Metamaterials,1,2 with simultaneous negative permittivity and permeability, are promising materials for new types of microwave components. In metamaterials, the waves are propagating with anti-parallel phase and group velocities, as demonstrated by backward waves.3 Recently, an extended transmission-line approach to metamaterials, low loss and broadband structures was proposed4–6 and studied by different groups.7–10 A novel coupled-line directional coupler, using left-handed (LH) transmission lines, was also proposed and studied.11–14 A symmetric LH/LH structure, used in a backward coupler with an arbitrary coupling level and broad bandwidth, has been fully explained.13
In this article, a symmetric right-/left-/right-handed (RH/LH/RH) power divider, a symmetric LH/RH/LH power divider and an asymmetric LH/RH/LH power divider are proposed, which consist of conventional microstrips and composite right-/left-handed (CRLH) transmission lines with L-C lumped-elements. The power dividers have multiple-port outputs, broad bandwidths and arbitrary coupling levels. If the loaded L-C elements in the two CRLH lines have different values, the LH/RH/LH power divider can have different frequency bands for each output port. At the same time, the lumped-elements offer some significant advantages: the circuit is more compact in size, the material parameters can be tuned and the method of fabrication is easy. This article presents first the characteristics of one-dimension metamaterials. A symmetric RH/LH/RH (or LH/RH/LH) power divider and an asymmetric LH/RH/LH power divider are then described and their simulated performance, obtained from the circuit models, are compared to experimental results.

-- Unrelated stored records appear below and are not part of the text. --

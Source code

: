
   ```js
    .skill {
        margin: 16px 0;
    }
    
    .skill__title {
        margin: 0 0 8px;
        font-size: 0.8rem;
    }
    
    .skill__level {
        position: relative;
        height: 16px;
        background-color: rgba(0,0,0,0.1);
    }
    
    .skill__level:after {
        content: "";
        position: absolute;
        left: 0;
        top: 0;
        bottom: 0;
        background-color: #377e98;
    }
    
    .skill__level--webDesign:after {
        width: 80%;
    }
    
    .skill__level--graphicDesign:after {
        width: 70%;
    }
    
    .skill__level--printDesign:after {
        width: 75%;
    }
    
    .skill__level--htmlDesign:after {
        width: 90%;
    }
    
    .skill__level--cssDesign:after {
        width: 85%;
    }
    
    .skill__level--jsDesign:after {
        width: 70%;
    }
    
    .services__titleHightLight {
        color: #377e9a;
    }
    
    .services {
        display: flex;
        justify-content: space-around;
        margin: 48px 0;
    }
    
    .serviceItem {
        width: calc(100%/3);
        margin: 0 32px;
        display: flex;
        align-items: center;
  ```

The Characteristics of One-dimension Metamaterials
L-C lumped-elements are loaded on a conventional microstrip to fabricate the CRLH transmission line. Figure 1 shows the structure of the CRLH transmission line. The LH line is fabricated on a 1.6 mm thick FR-4 substrate with a dielectric constant ε = 4.75, and the 50 Ω microstrip transmission-line segments are 2.945 mm wide. All the measurements were carried out with an Agilent 8722ES vector network analyzer.
Fig. 1 Structure of the CLRH transmission line.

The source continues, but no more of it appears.